The recovered effect is in the right direction and the right segment, but attenuated — the high-value group’s mean CATE comes in around +0.11, not +0.20. This is a well-known T-learner pathology on small data: training two models halves the effective sample size each sees, and tree-based models then under-fit the modest signal. Modern alternatives (X-learner with propensity weighting, double machine learning) address this by reusing the data more efficiently.

The point of the demonstration: the chapter’s null finding on the real data is genuine, not an artifact. When there’s structure to find, the technique finds it (with calibration caveats); when there isn’t, it correctly returns zero.

When does this work?

Scenario Naive ATE valid? Meta-learners valid?
RCT / random assignment ✅ yes ✅ yes (this chapter’s setting)
Observational, no confounders ✅ yes ✅ yes
Observational, measured confounders ⚠ biased ✅ yes (with covariates)
Observational, unmeasured confounders ❌ biased ❌ biased (no remedy without more assumptions)

In a real retail setting, treatment isn’t random — discounts go to specific customers in specific contexts (loyalty status, time of year, channel). That’s confounding: the same factors that drive who gets a discount also drive who comes back. Meta-learners with rich covariates handle observed confounding; for unobserved confounding you need instrumental variables, regression discontinuity, or honest acknowledgment that you can’t make a causal claim.

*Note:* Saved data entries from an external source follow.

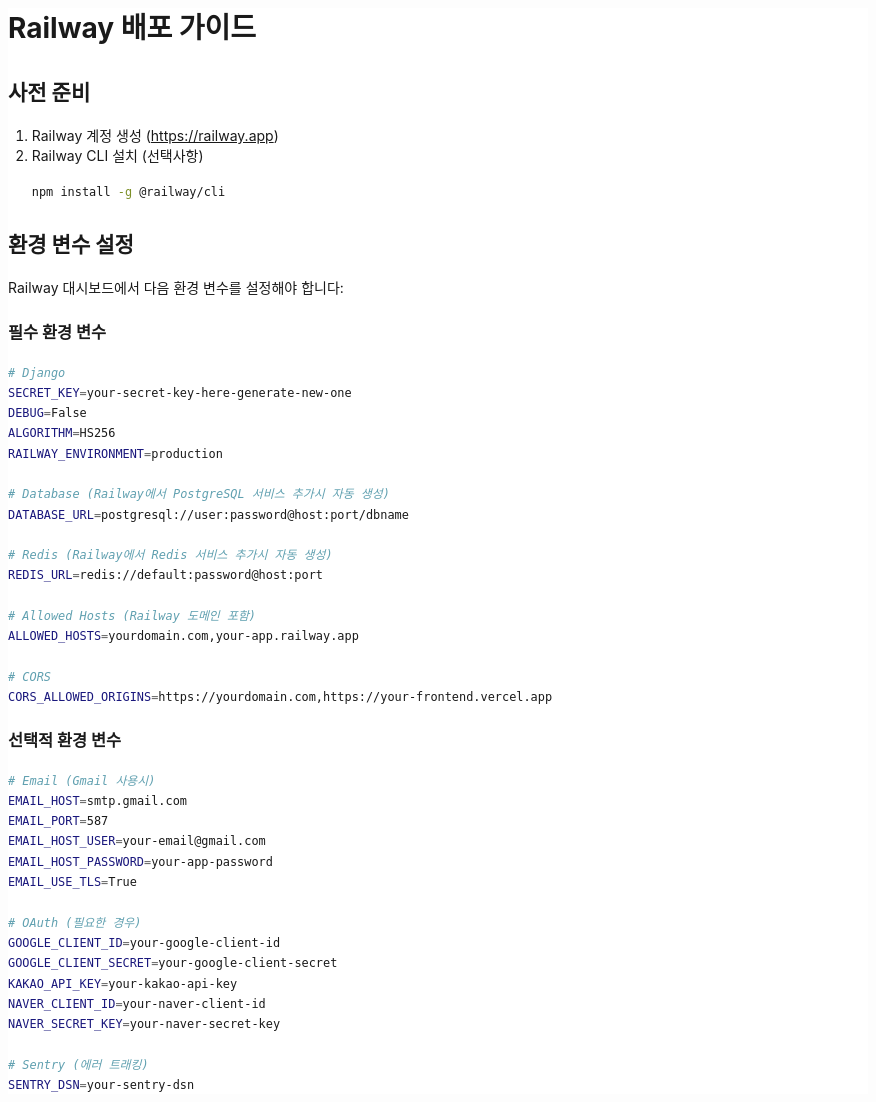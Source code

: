 # Railway 배포 가이드

## 사전 준비

1. Railway 계정 생성 (https://railway.app)
2. Railway CLI 설치 (선택사항)
   ```bash
   npm install -g @railway/cli
   ```

## 환경 변수 설정

Railway 대시보드에서 다음 환경 변수를 설정해야 합니다:

### 필수 환경 변수

```bash
# Django
SECRET_KEY=your-secret-key-here-generate-new-one
DEBUG=False
ALGORITHM=HS256
RAILWAY_ENVIRONMENT=production

# Database (Railway에서 PostgreSQL 서비스 추가시 자동 생성)
DATABASE_URL=postgresql://user:password@host:port/dbname

# Redis (Railway에서 Redis 서비스 추가시 자동 생성)
REDIS_URL=redis://default:password@host:port

# Allowed Hosts (Railway 도메인 포함)
ALLOWED_HOSTS=yourdomain.com,your-app.railway.app

# CORS
CORS_ALLOWED_ORIGINS=https://yourdomain.com,https://your-frontend.vercel.app
```

### 선택적 환경 변수

```bash
# Email (Gmail 사용시)
EMAIL_HOST=smtp.gmail.com
EMAIL_PORT=587
EMAIL_HOST_USER=your-email@gmail.com
EMAIL_HOST_PASSWORD=your-app-password
EMAIL_USE_TLS=True

# OAuth (필요한 경우)
GOOGLE_CLIENT_ID=your-google-client-id
GOOGLE_CLIENT_SECRET=your-google-client-secret
KAKAO_API_KEY=your-kakao-api-key
NAVER_CLIENT_ID=your-naver-client-id
NAVER_SECRET_KEY=your-naver-secret-key

# Sentry (에러 트래킹)
SENTRY_DSN=your-sentry-dsn
```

How this chapter fits the rest

Chapter Type Output
04 — CLV Predictive (per-customer) Expected revenue, P(alive)
06 — Survival Predictive (population & per-customer) When does the return rate decay?
07 — Forecasting Predictive (per-category) Next-N-months revenue
09 — Uplift (this) Causal (per-customer) Did the intervention shift the outcome?

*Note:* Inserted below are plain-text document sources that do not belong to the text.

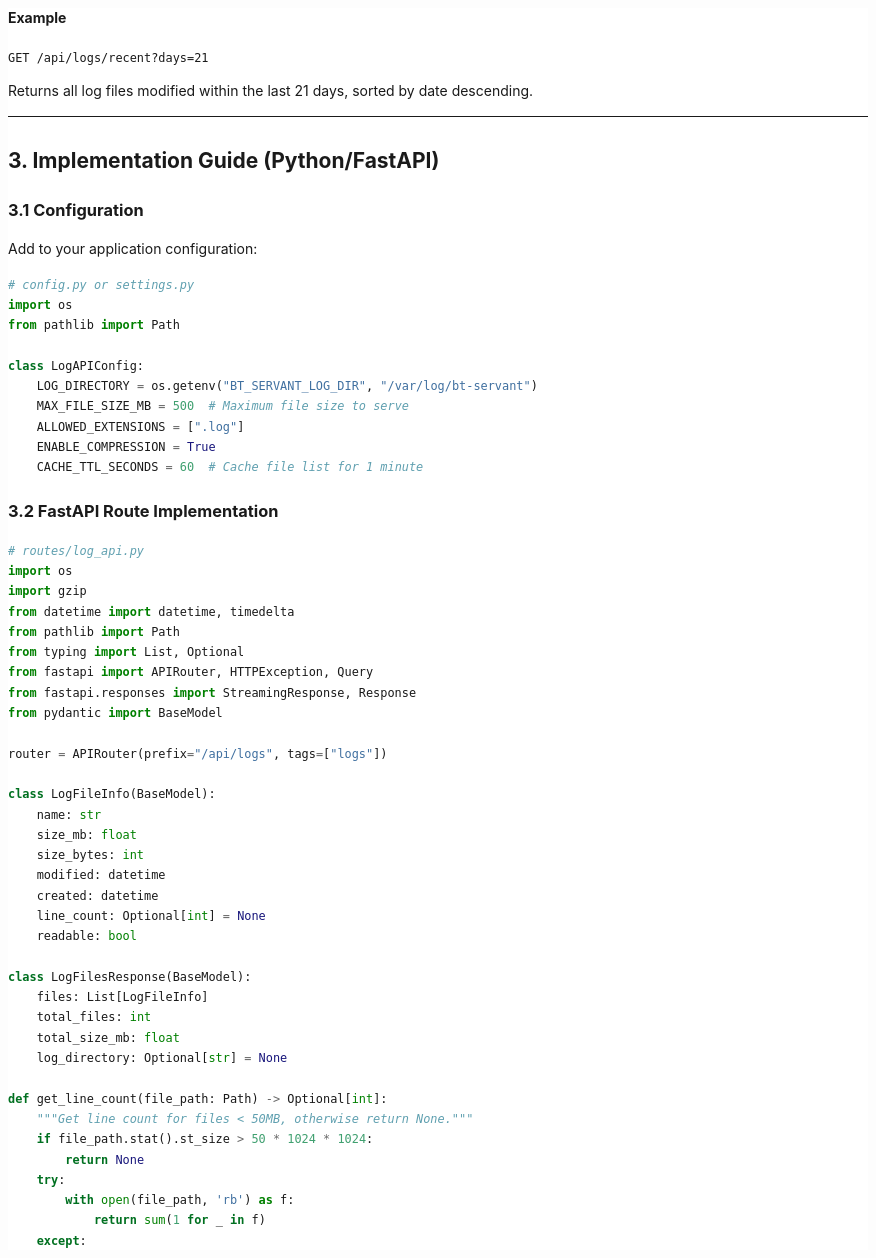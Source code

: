 #### Example
```
GET /api/logs/recent?days=21
```

Returns all log files modified within the last 21 days, sorted by date descending.

---

## 3. Implementation Guide (Python/FastAPI)

### 3.1 Configuration
Add to your application configuration:

```python
# config.py or settings.py
import os
from pathlib import Path

class LogAPIConfig:
    LOG_DIRECTORY = os.getenv("BT_SERVANT_LOG_DIR", "/var/log/bt-servant")
    MAX_FILE_SIZE_MB = 500  # Maximum file size to serve
    ALLOWED_EXTENSIONS = [".log"]
    ENABLE_COMPRESSION = True
    CACHE_TTL_SECONDS = 60  # Cache file list for 1 minute
```

### 3.2 FastAPI Route Implementation

```python
# routes/log_api.py
import os
import gzip
from datetime import datetime, timedelta
from pathlib import Path
from typing import List, Optional
from fastapi import APIRouter, HTTPException, Query
from fastapi.responses import StreamingResponse, Response
from pydantic import BaseModel

router = APIRouter(prefix="/api/logs", tags=["logs"])

class LogFileInfo(BaseModel):
    name: str
    size_mb: float
    size_bytes: int
    modified: datetime
    created: datetime
    line_count: Optional[int] = None
    readable: bool

class LogFilesResponse(BaseModel):
    files: List[LogFileInfo]
    total_files: int
    total_size_mb: float
    log_directory: Optional[str] = None

def get_line_count(file_path: Path) -> Optional[int]:
    """Get line count for files < 50MB, otherwise return None."""
    if file_path.stat().st_size > 50 * 1024 * 1024:
        return None
    try:
        with open(file_path, 'rb') as f:
            return sum(1 for _ in f)
    except:
```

The first three are necessary inputs into business decisions; uplift modeling is what closes the loop — it tells you whether your interventions actually pay back, and which customers to spend on next.

Limitations

  • Random assignment is a luxury. Real treatments are targeted. Almost any “did this campaign work?” analysis on observational data needs serious thought about confounding before causal claims are defensible.
  • Binary treatment only. Real campaigns have intensities (5% vs. 15% vs. 30% off). Continuous-treatment uplift is supported by econml’s CausalForest and similar but adds complexity.
  • The injection demo isn’t a substitute for a real RCT. Sanity-checking with synthetic effects shows the technique works; it doesn’t validate the finding on real data.
  • Beyond meta-learners. Modern causal ML stack: doubly-robust estimators (DR-Learner), Double Machine Learning (Chernozhukov et al.), Causal Forest (Wager & Athey). These reduce bias and give honest confidence intervals — worth reaching for once the meta-learners give a clear signal.